Vivant depuis 1999 entre le Liban et le Canada, je fais partie de la génération des enfants de la guerre du Liban en sa période la plus sanglante, étant née et ayant grandi dans son cadre. La mémoire chargée de souffrances et d’une quête incessante de survie, je cherche constamment un sens au tumulte de mon existence et de celle de mes proches ; en fait, de celle de tous les Libanais. Pourquoi sommes-nous pris dans un cercle vicieux duquel nous n’arrivons pas à nous échapper ? Pourquoi la haine, les tensions, la discorde, l’exclusion de tout ce qui est “autre” ? Qui sont les responsables ? Sommes-nous tous responsables ? Comment définir ce “nous” ? Faut-il s’engager pour un meilleur avenir en assumant les déboires du passé ou faut-il tourner la page ? Faut-il oublier ou ne pas oublier ? Sommes-nous tous des morts en sursis, vivant dans l’angoisse de la prochaine explosion ? Ou pouvons-nous croire à l’émergence d’une aube lumineuse, ou du moins à la mise en place d’un processus réformateur ? Quelles seraient les stratégies à adopter ? Quels seraient les chantiers à entreprendre ? Quelles seraient les forces de changement capables de mettre en route ce processus ?
Ces questions tournant autour de la guerre et de la paix, de la mémoire, de l’identité, qui émanent d’expériences et d’interrogations personnelles, d’un vécu personnel, sont à la base de mes travaux académiques, sociocommunautaires et artistiques, et en constituent le moteur. Ce sont ces mêmes questions, doublées d’un vécu de rencontres de diversités, de la découverte de leurs richesses et de la convivialité, qui me poussent à m’engager à plusieurs niveaux, en combinant la théorie et la pratique, la réflexion et l’action. Je me situe en quelque sorte dans un mouvement plus large qu’on nomme communément celui des “intellectuels engagés”, tels Pierre Bourdieu, Edward Saïd, Samir Kassir, et bien d’autres encore, qui analysent une société pour lui donner des outils lui permettant de se transformer, tout en osant agir sur le terrain.

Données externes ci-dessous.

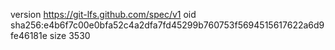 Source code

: version https://git-lfs.github.com/spec/v1
oid sha256:e4b6f7c00e0bfa52c4a2dfa7fd45299b760753f5694515617622a6d9fe46181e
size 3530
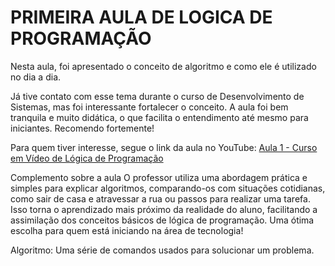 # PRIMEIRA AULA DE LOGICA DE PROGRAMAÇÃO

Nesta aula, foi apresentado o conceito de algoritmo e como ele é utilizado no dia a dia.

Já tive contato com esse tema durante o curso de Desenvolvimento de Sistemas, mas foi interessante fortalecer o conceito. A aula foi bem tranquila e muito didática, o que facilita o entendimento até mesmo para iniciantes. Recomendo fortemente!

Para quem tiver interesse, segue o link da aula no YouTube: [Aula 1 - Curso em Vídeo de Lógica de Programação](https://www.youtube.com/watch?v=8mei6uVttho&t=616s)

Complemento sobre a aula 
O professor utiliza uma abordagem prática e simples para explicar algoritmos, comparando-os com situações cotidianas, como sair de casa e atravessar a rua ou passos para realizar uma tarefa. Isso torna o aprendizado mais próximo da realidade do aluno, facilitando a assimilação dos conceitos básicos de lógica de programação. Uma ótima escolha para quem está iniciando na área de tecnologia!

Algoritmo: 
Uma série de comandos usados para solucionar um problema.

Mon cheminement est en lui-même un processus de mise en mémoire, qui chante un Liban avec ses dilemmes et sa beauté, ses souffrances, ses drames individuels et collectifs, ses conflits et ses rêves, ses islams et ses christianismes, ses diverses autres cultures et spiritualités, son “manque” et son “peuplé” ; un Liban qui semble a priori perdu, sombrant dans l’aliénation, mais qui porte en son sein les semences du renouvellement. Mon récit est celui d’une résistance face au bâillonnement de la mémoire et, comme le dit si bien le journaliste et poète Fady Noun, une “insurrection des mots”, tout aussi politique et publique que personnelle.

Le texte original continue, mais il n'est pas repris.